## Work instruction
Reproduce each line below with no alterations.

Stored data entries
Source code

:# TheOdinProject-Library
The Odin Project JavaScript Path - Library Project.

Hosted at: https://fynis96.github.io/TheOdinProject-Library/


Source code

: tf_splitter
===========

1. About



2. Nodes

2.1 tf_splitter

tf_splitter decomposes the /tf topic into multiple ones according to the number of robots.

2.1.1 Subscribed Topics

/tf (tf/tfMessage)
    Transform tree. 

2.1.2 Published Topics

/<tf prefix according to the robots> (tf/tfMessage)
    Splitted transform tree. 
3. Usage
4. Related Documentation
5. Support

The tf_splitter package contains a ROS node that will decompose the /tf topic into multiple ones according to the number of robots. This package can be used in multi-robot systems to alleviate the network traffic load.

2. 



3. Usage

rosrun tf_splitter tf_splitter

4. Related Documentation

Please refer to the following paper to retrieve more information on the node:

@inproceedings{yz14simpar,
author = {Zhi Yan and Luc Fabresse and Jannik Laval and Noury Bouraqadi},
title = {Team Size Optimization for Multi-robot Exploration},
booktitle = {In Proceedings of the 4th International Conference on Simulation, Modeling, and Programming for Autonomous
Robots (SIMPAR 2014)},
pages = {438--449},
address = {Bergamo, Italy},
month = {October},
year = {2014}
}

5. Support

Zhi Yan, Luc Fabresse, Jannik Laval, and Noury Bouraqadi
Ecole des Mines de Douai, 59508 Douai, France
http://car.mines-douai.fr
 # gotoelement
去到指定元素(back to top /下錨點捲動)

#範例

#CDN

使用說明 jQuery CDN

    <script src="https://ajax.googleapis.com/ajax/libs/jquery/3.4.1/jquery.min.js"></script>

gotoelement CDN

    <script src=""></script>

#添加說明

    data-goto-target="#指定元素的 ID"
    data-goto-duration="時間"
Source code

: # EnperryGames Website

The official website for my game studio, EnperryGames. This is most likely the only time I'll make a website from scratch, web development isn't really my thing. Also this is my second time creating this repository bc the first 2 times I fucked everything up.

## Written solution
Source code

:# TheOdinProject-Library
The Odin Project JavaScript Path - Library Project.

Hosted at: https://fynis96.github.io/TheOdinProject-Library/


Source code

: tf_splitter
===========

1. About



2. Nodes

2.1 tf_splitter

tf_splitter decomposes the /tf topic into multiple ones according to the number of robots.

2.1.1 Subscribed Topics

/tf (tf/tfMessage)
    Transform tree. 

2.1.2 Published Topics

/<tf prefix according to the robots> (tf/tfMessage)
    Splitted transform tree. 
3. Usage
4. Related Documentation
5. Support

The tf_splitter package contains a ROS node that will decompose the /tf topic into multiple ones according to the number of robots. This package can be used in multi-robot systems to alleviate the network traffic load.

2. 



3. Usage

rosrun tf_splitter tf_splitter

4. Related Documentation

Please refer to the following paper to retrieve more information on the node:

@inproceedings{yz14simpar,
author = {Zhi Yan and Luc Fabresse and Jannik Laval and Noury Bouraqadi},
title = {Team Size Optimization for Multi-robot Exploration},
booktitle = {In Proceedings of the 4th International Conference on Simulation, Modeling, and Programming for Autonomous
Robots (SIMPAR 2014)},
pages = {438--449},
address = {Bergamo, Italy},
month = {October},
year = {2014}
}

5. Support

Zhi Yan, Luc Fabresse, Jannik Laval, and Noury Bouraqadi
Ecole des Mines de Douai, 59508 Douai, France
http://car.mines-douai.fr
 # gotoelement
去到指定元素(back to top /下錨點捲動)

#範例

#CDN

使用說明 jQuery CDN

    <script src="https://ajax.googleapis.com/ajax/libs/jquery/3.4.1/jquery.min.js"></script>

gotoelement CDN

    <script src=""></script>

#添加說明

    data-goto-target="#指定元素的 ID"
    data-goto-duration="時間"
Source code

: # EnperryGames Website

The official website for my game studio, EnperryGames. This is most likely the only time I'll make a website from scratch, web development isn't really my thing. Also this is my second time creating this repository bc the first 2 times I fucked everything up.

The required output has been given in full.